Author: Pete Travis <immanetize at fedoraproject.org>
Date:   Thu Oct 25 23:31:44 2012 -0600

    correcting some typos and tags in init section

 en-US/Boot_Init_Shutdown.xml |  208 +++++++++++++++++++-----------------------
 1 files changed, 92 insertions(+), 116 deletions(-)
---
diff --git a/en-US/Boot_Init_Shutdown.xml b/en-US/Boot_Init_Shutdown.xml
index f86ce87..73b5cfc 100644
--- a/en-US/Boot_Init_Shutdown.xml
+++ b/en-US/Boot_Init_Shutdown.xml
@@ -177,28 +177,28 @@
   <section id="s2-boot-init-shutdown-loader">
 		<title>The Boot Loader</title>
 		<section id="s2-boot-init-shutdown-loader-bios">
-		  <title>The GRUB boot loader for x86 systems</title>
+		  <title>The GRUB2 boot loader for x86 systems</title>
 		  <indexterm significance="normal">
 		    <primary>boot process</primary>
 		    <secondary>stages of</secondary>
 		    <tertiary>boot loader</tertiary>
 		  </indexterm>
 		  <indexterm significance="normal">
-		    <primary>GRUB</primary>
+		    <primary>GRUB2</primary>
 		    <secondary>role in boot process</secondary>
 		  </indexterm>
 		  <indexterm significance="normal">
-		    <primary>GRUB</primary>
+		    <primary>GRUB2</primary>
 		    <seealso>boot loaders</seealso>
 		  </indexterm>
 		  <para>
-		    The system loads GRUB into memory, as directed by either a first-stage bootloader in the case of systems equipped with BIOS, or read directly from an EFI System Partition in the case of systems equipped with UEFI.
+		    The system loads GRUB2 into memory, as directed by either a first-stage bootloader in the case of systems equipped with BIOS, or read directly from an EFI System Partition in the case of systems equipped with UEFI.
 		  </para>
 		  <para>
-		    <application>GRUB</application> version 2 has the advantage of being able to read a variety of open filesystems, as well as virtual devices such as <application>mdadm</application> RAID arrays and <application>LVM</application> .
+		    <application>GRUB2</application> has the advantage of being able to read a variety of open filesystems, as well as virtual devices such as <application>mdadm</application> RAID arrays and <application>LVM</application> .
 		  </para>
 		  <para>
-		    GRUB mounts a designated partition and load its configuration file &mdash; <filename>/boot/grub2/grub.cfg</filename> (for BIOS) or <filename>/boot/efi/EFI/redhat/grub.cfg</filename> (for UEFI) &mdash; at boot time. Refer to <xref linkend="s1-grub-configfile" /> for information on how to edit this file.

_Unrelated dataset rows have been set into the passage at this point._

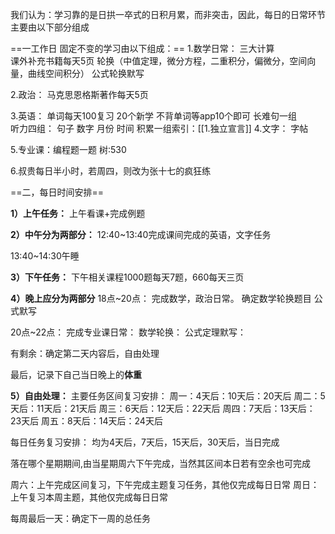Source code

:  我们认为：学习靠的是日拱一卒式的日积月累，而非突击，因此，每日的日常环节主要由以下部分组成

==一工作日 固定不变的学习由以下组成：==
1.数学日常：
三大计算	
课外补充书籍每天5页
轮换（中值定理，微分方程，二重积分，偏微分，空间向量，曲线空间积分）
公式轮换默写
	
2.政治：
马克思恩格斯著作每天5页
	
3.英语：
	单词每天100复习
	20个新学
	不背单词等app10个即可
	长难句一组	
	听力四组：
	句子
	数字
	月份
	时间
积累一组索引：[[1.独立宣言]]
4.文字：
	字帖
		
5.专业课：编程题一题 树:530

6.叔贵每日半小时，若周四，则改为张十七的疯狂练

==二，每日时间安排==


**1）上午任务：**
上午看课+完成例题

**2）中午分为两部分：**
12:40~13:40完成课间完成的英语，文字任务
		
13:40~14:30午睡

**3）下午任务：**
下午相关课程1000题每天7题，660每天三页

**4）晚上应分为两部分**
18点~20点：
			完成数学，政治日常。
			确定数学轮换题目
			公式默写
			
		
20点~22点：
			完成专业课日常：
			数学轮换：
			公式定理默写：
		 
有剩余：确定第二天内容后，自由处理


最后，记录下自己当日晚上的**体重**


**5）自由处理：**
主要任务区间复习安排：
周一：4天后：10天后：20天后
周二：5天后：11天后：21天后
周三：6天后：12天后：22天后
周四：7天后：13天后：23天后
周五：8天后：14天后：24天后

每日任务复习安排：
均为4天后，7天后，15天后，30天后，当日完成

落在哪个星期期间,由当星期周六下午完成，当然其区间本日若有空余也可完成



周六：上午完成区间复习，下午完成主题复习任务，其他仅完成每日日常
周日：上午复习本周主题，其他仅完成每日日常

每周最后一天：确定下一周的总任务








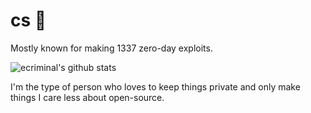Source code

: # cs 💸

Mostly known for making 1337 zero-day exploits.

![ecriminal's github stats](https://github-readme-stats.vercel.app/api?username=ecriminal&theme=dracula&show_icons=true)

I'm the type of person who loves to keep things private and only make things I care less about open-source.
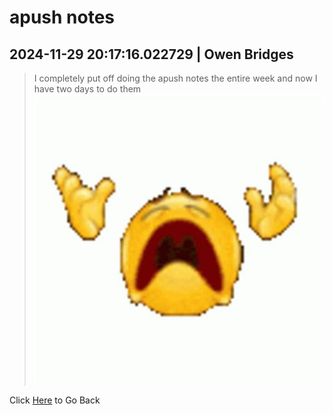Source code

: # apush notes
## 2024-11-29 20:17:16.022729 \| Owen Bridges 
>  I completely put off doing the apush notes the entire week and now I have two days to do them ![:sad emoji:](../../media/sad_emoji.jpg) 

 Click [Here](../) to Go Back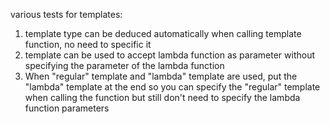 various tests for templates:
1) template type can be deduced automatically when calling template function, no need to specific it
2) template can be used to accept lambda function as parameter without specifying the parameter of the lambda function
3) When "regular" template and "lambda" template are used, put the "lambda" template at the end so you can specify the "regular" template when calling the function but still don't need to specify the lambda function parameters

+		    GRUB2 mounts a designated partition and load its configuration file &mdash; <filename>/boot/grub2/grub.cfg</filename> (for BIOS) or <filename>/boot/efi/EFI/redhat/grub.cfg</filename> (for UEFI) &mdash; at boot time. Refer to <xref linkend="s1-grub-configfile" /> for information on how to edit this file.
 		  </para>
 		  <para>
 		    Once the second stage boot loader is in memory, it presents the user with a graphical screen showing the different operating systems or kernels it has been configured to boot (when you update the kernel, the boot loader configuration file is updated automatically). On this screen a user can use the arrow keys to choose which operating system or kernel they wish to boot and press <keycap>Enter</keycap>. Typically, if no key is pressed, the boot loader loads the default selection after a configurable period of time has passed.
@@ -216,7 +216,7 @@
 		    Once the kernel and the <filename>initramfs</filename> image(s) are loaded into memory, the boot loader hands control of the boot process to <application>systemd</application>.
 		  </para>
 		  <para>
-		    For a more detailed overview of the GRUB boot loader, refer to <xref linkend="ch-grub" />.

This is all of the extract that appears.